I have a Solr-Servlet with 600.000 documents, each document contains about 10-30 multivalued fields. In order to upate a document, I´m facing problems because Solr hasn´t any update function in version 3.6. What I want to do: I want to do: I want to have a app, which just need the field, which should be inserted to the document. For example:
Document1( field1 / value1, field2 / value2)
I want to insert a field3 / value3 to this document. For now, there is the need to do it this way:
Document1( field1 / value1, field2 / value2, field3 / value3)
Cause of the high number of the fields in each document, I just want to add field3 / value3, without the need to write know all the other fields like shown above:
Document1( field3 / value3)
Thats why I wrote an application, which first automatically get all the data from Solr and than add the one field, which should be inserted to the document. Everything went right, until I worked with documents, where fields have values like ‘ä’ ‘ö’ ‘ü’ and so on. Solr than return an error:
org.apache.solr.common.SolrException: Invalid UTF-8 start byte 0xfc
I figured out, that this is caused by the posted characters above. Therefore I wanted to know which encoding my inputstream is (I used juniversalchardet for this) and it pointed out, that the encoding is WINDOWS-1252. My application is written in Java without any Solr libraries (just the standard http libraries and javax for xml handling). Do you have any idea where the encoding is changed and how can I avoid it? Is it Java or is it, because the servlet is running on a windows machine?
Thanks for any help!
edit: Should I use Solrj libraries? Does anyone know if this avoid my problem?

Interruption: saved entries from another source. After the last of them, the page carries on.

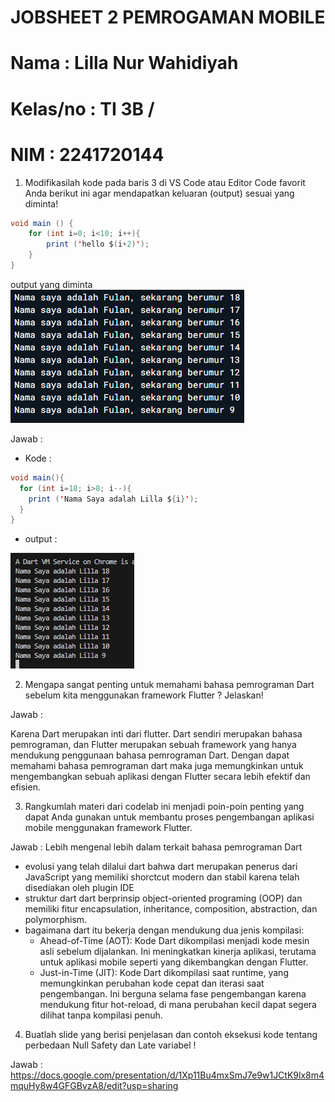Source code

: # JOBSHEET 2 PEMROGAMAN MOBILE
# Nama      : Lilla Nur Wahidiyah
# Kelas/no  : TI 3B / 
# NIM       : 2241720144


1. Modifikasilah kode pada baris 3 di VS Code atau Editor Code favorit Anda berikut ini agar mendapatkan keluaran (output) sesuai yang diminta!

```java
void main () {
    for (int i=0; i<10; i++){
        print ('hello $(i+2)');
    }
}
```
output yang diminta
![alt text](image.png)

Jawab :

- Kode :
```java
void main(){
  for (int i=18; i>8; i--){
    print ('Nama Saya adalah Lilla ${i}');
  }
}
```
- output :

![alt text](image-1.png)

2. Mengapa sangat penting untuk memahami bahasa pemrograman Dart sebelum kita menggunakan framework Flutter ? Jelaskan!

 Jawab :

 Karena Dart merupakan inti dari flutter. Dart sendiri merupakan bahasa pemrograman, dan Flutter merupakan sebuah framework yang hanya mendukung penggunaan bahasa pemrograman Dart. Dengan dapat memahami bahasa pemrograman dart maka juga memungkinkan untuk mengembangkan sebuah aplikasi dengan Flutter secara lebih efektif dan efisien.

3. Rangkumlah materi dari codelab ini menjadi poin-poin penting yang dapat Anda gunakan untuk membantu proses pengembangan aplikasi mobile menggunakan framework Flutter.

Jawab :
Lebih mengenal lebih dalam terkait bahasa pemrograman Dart
- evolusi yang telah dilalui dart
  bahwa dart merupakan penerus dari JavaScript yang memiliki shorctcut modern dan stabil karena telah disediakan oleh plugin IDE
- struktur dart 
  dart berprinsip object-oriented programing (OOP) dan memiliki fitur encapsulation, inheritance, composition, abstraction, dan polymorphism.
- bagaimana dart itu bekerja dengan mendukung dua jenis kompilasi:
    - Ahead-of-Time (AOT): Kode Dart dikompilasi menjadi kode mesin asli sebelum dijalankan. Ini meningkatkan kinerja aplikasi, terutama untuk aplikasi mobile seperti yang dikembangkan dengan Flutter.
    - Just-in-Time (JIT): Kode Dart dikompilasi saat runtime, yang memungkinkan perubahan kode cepat dan iterasi saat pengembangan. Ini berguna selama fase pengembangan karena mendukung fitur hot-reload, di mana perubahan kecil dapat segera dilihat tanpa kompilasi penuh.

4. Buatlah slide yang berisi penjelasan dan contoh eksekusi kode tentang perbedaan Null Safety dan Late variabel ! 

Jawab : 
https://docs.google.com/presentation/d/1Xp11Bu4mxSmJ7e9w1JCtK9lx8m4mquHy8w4GFGBvzA8/edit?usp=sharing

After some research I found my problem and I want to share it for all who might have the same problem. The inputstream seems to be depended on your running system. As you may guess, I´m using a Windows machine. The only thing you have to do, is setting your outputstream as UTF-8, which will be used by Solr to reindex your document. I used a FileOutputStream, because I needed to document the change. So my missing code was:
You can choose the encoding of nearly all streams. I didn´t know about this parameter, so for all who will face this problem -> just set the encoding of your outputstream.